The problem. Keep the pictures out of the copy and repeat the records exactly.

Saved entries
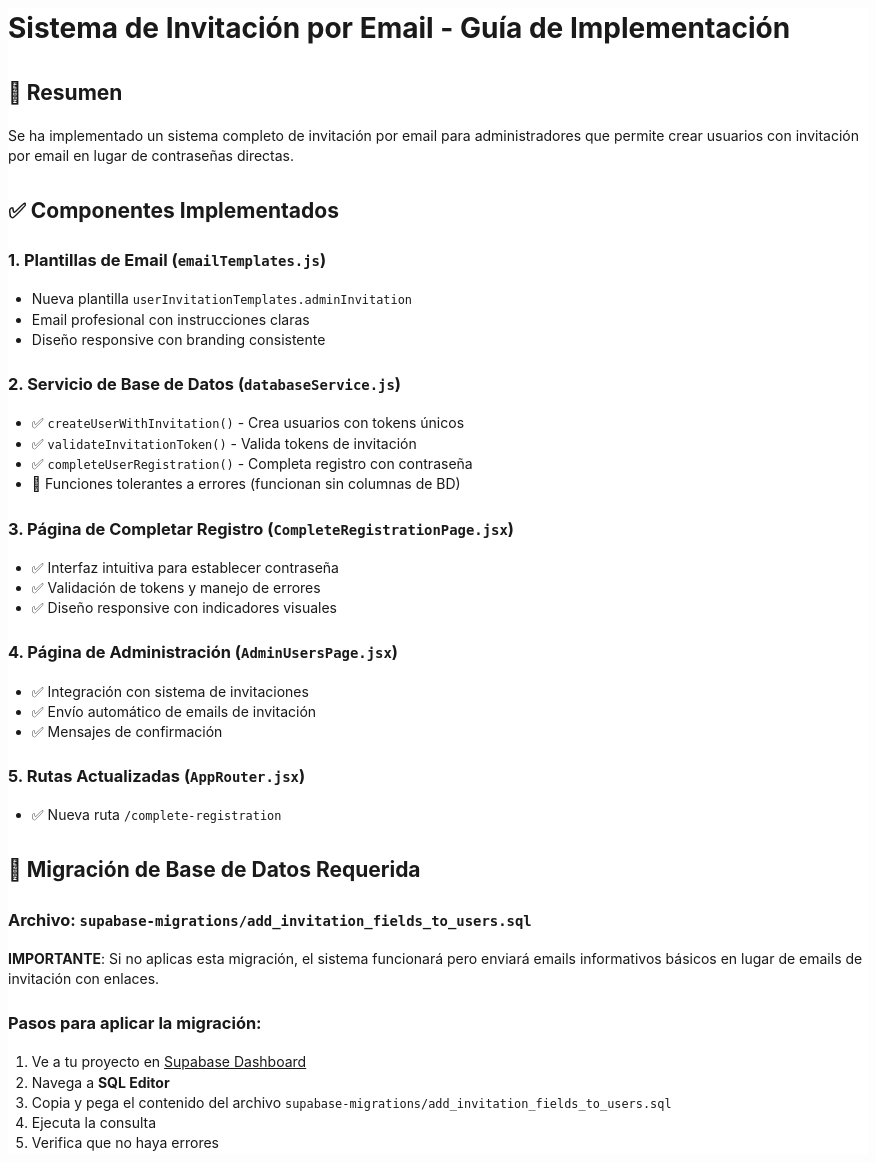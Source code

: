 # Sistema de Invitación por Email - Guía de Implementación

## 🎯 Resumen

Se ha implementado un sistema completo de invitación por email para administradores que permite crear usuarios con invitación por email en lugar de contraseñas directas.

## ✅ Componentes Implementados

### 1. Plantillas de Email (`emailTemplates.js`)
- Nueva plantilla `userInvitationTemplates.adminInvitation`
- Email profesional con instrucciones claras
- Diseño responsive con branding consistente

### 2. Servicio de Base de Datos (`databaseService.js`)
- ✅ `createUserWithInvitation()` - Crea usuarios con tokens únicos
- ✅ `validateInvitationToken()` - Valida tokens de invitación
- ✅ `completeUserRegistration()` - Completa registro con contraseña
- 🔄 Funciones tolerantes a errores (funcionan sin columnas de BD)

### 3. Página de Completar Registro (`CompleteRegistrationPage.jsx`)
- ✅ Interfaz intuitiva para establecer contraseña
- ✅ Validación de tokens y manejo de errores
- ✅ Diseño responsive con indicadores visuales

### 4. Página de Administración (`AdminUsersPage.jsx`)
- ✅ Integración con sistema de invitaciones
- ✅ Envío automático de emails de invitación
- ✅ Mensajes de confirmación

### 5. Rutas Actualizadas (`AppRouter.jsx`)
- ✅ Nueva ruta `/complete-registration`

## 🔧 Migración de Base de Datos Requerida

### Archivo: `supabase-migrations/add_invitation_fields_to_users.sql`

**IMPORTANTE**: Si no aplicas esta migración, el sistema funcionará pero enviará emails informativos básicos en lugar de emails de invitación con enlaces.

### Pasos para aplicar la migración:

1. Ve a tu proyecto en [Supabase Dashboard](https://supabase.com/dashboard)
2. Navega a **SQL Editor**
3. Copia y pega el contenido del archivo `supabase-migrations/add_invitation_fields_to_users.sql`
4. Ejecuta la consulta
5. Verifica que no haya errores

Task answer.
Source code

: # Sistema de Invitación por Email - Guía de Implementación

## 🎯 Resumen

Se ha implementado un sistema completo de invitación por email para administradores que permite crear usuarios con invitación por email en lugar de contraseñas directas.

## ✅ Componentes Implementados

### 1. Plantillas de Email (`emailTemplates.js`)
- Nueva plantilla `userInvitationTemplates.adminInvitation`
- Email profesional con instrucciones claras
- Diseño responsive con branding consistente

### 2. Servicio de Base de Datos (`databaseService.js`)
- ✅ `createUserWithInvitation()` - Crea usuarios con tokens únicos
- ✅ `validateInvitationToken()` - Valida tokens de invitación
- ✅ `completeUserRegistration()` - Completa registro con contraseña
- 🔄 Funciones tolerantes a errores (funcionan sin columnas de BD)

### 3. Página de Completar Registro (`CompleteRegistrationPage.jsx`)
- ✅ Interfaz intuitiva para establecer contraseña
- ✅ Validación de tokens y manejo de errores
- ✅ Diseño responsive con indicadores visuales

### 4. Página de Administración (`AdminUsersPage.jsx`)
- ✅ Integración con sistema de invitaciones
- ✅ Envío automático de emails de invitación
- ✅ Mensajes de confirmación

### 5. Rutas Actualizadas (`AppRouter.jsx`)
- ✅ Nueva ruta `/complete-registration`

## 🔧 Migración de Base de Datos Requerida

### Archivo: `supabase-migrations/add_invitation_fields_to_users.sql`

**IMPORTANTE**: Si no aplicas esta migración, el sistema funcionará pero enviará emails informativos básicos en lugar de emails de invitación con enlaces.

### Pasos para aplicar la migración:

1. Ve a tu proyecto en [Supabase Dashboard](https://supabase.com/dashboard)
2. Navega a **SQL Editor**
3. Copia y pega el contenido del archivo `supabase-migrations/add_invitation_fields_to_users.sql`
4. Ejecuta la consulta
5. Verifica que no haya errores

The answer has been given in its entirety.